(TO DO): Using the material below, repeat exactly the lines from the one with "needs improved hinting." through the one with "# SP Formatter VSCode extension", ends included, without any images.
----- ENTRIES SUPPLIED
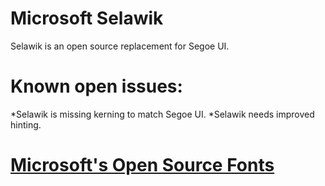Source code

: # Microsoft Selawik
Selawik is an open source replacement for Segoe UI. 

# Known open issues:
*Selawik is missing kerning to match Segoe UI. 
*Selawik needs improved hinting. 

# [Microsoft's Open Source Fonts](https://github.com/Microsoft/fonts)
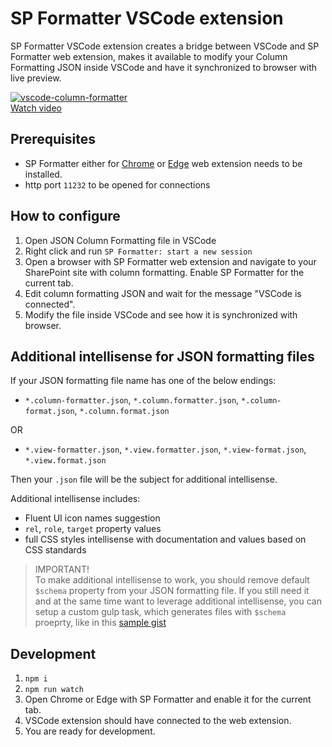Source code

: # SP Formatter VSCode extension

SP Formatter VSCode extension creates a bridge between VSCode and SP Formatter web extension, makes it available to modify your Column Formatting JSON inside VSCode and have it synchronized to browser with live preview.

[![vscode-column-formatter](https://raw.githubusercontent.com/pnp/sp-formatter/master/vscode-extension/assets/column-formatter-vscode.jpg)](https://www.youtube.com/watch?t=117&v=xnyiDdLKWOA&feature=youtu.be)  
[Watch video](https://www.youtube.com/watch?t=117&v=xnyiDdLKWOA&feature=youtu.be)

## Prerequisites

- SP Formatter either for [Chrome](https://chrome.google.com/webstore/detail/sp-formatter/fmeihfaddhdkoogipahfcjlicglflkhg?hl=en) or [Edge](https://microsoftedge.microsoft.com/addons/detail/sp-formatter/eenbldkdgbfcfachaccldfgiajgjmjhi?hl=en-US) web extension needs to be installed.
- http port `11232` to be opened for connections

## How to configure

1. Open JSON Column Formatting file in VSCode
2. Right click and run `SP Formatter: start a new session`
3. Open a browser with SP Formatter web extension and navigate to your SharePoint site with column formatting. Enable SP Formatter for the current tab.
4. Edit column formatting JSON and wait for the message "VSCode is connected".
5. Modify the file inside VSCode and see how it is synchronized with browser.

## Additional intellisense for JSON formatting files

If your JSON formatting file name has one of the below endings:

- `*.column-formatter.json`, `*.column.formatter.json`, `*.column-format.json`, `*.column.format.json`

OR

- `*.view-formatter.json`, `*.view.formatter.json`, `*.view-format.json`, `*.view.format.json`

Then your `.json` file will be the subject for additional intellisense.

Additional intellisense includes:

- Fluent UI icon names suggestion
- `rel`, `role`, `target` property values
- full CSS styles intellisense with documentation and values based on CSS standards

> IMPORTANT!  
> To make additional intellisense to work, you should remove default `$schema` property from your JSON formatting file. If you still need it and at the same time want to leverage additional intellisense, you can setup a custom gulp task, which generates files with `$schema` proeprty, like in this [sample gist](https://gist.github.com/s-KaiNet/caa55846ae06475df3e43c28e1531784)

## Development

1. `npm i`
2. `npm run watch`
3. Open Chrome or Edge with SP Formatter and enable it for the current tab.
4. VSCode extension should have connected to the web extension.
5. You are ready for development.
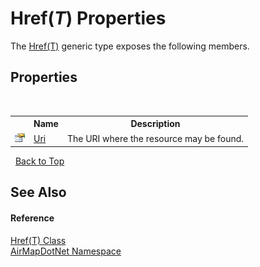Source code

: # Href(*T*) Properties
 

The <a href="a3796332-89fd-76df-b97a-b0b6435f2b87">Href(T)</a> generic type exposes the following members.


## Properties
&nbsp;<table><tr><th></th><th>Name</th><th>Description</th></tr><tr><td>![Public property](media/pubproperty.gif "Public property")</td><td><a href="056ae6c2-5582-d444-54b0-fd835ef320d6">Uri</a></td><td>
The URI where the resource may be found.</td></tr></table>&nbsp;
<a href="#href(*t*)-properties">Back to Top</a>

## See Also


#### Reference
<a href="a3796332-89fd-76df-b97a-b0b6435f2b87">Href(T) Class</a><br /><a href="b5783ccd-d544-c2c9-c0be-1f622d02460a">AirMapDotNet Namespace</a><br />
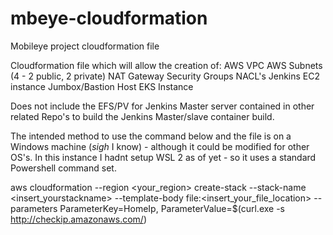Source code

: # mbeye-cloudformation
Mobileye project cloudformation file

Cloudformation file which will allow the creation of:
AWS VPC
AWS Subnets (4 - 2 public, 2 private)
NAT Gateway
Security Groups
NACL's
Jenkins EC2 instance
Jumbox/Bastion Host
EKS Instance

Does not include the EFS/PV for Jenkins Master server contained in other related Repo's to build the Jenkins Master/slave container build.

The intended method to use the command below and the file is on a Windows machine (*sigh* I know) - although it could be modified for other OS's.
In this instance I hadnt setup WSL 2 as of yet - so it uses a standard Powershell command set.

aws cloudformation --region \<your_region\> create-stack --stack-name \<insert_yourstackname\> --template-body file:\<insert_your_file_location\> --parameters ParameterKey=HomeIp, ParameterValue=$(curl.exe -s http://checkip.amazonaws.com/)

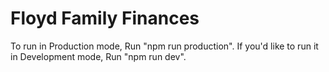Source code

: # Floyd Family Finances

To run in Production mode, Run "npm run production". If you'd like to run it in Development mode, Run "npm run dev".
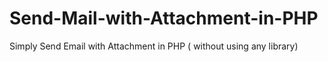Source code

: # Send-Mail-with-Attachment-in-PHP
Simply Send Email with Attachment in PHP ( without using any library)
----------
(TASK RESULT):
*Selawik needs improved hinting. 

# [Microsoft's Open Source Fonts](https://github.com/Microsoft/fonts)
Source code

: # SP Formatter VSCode extension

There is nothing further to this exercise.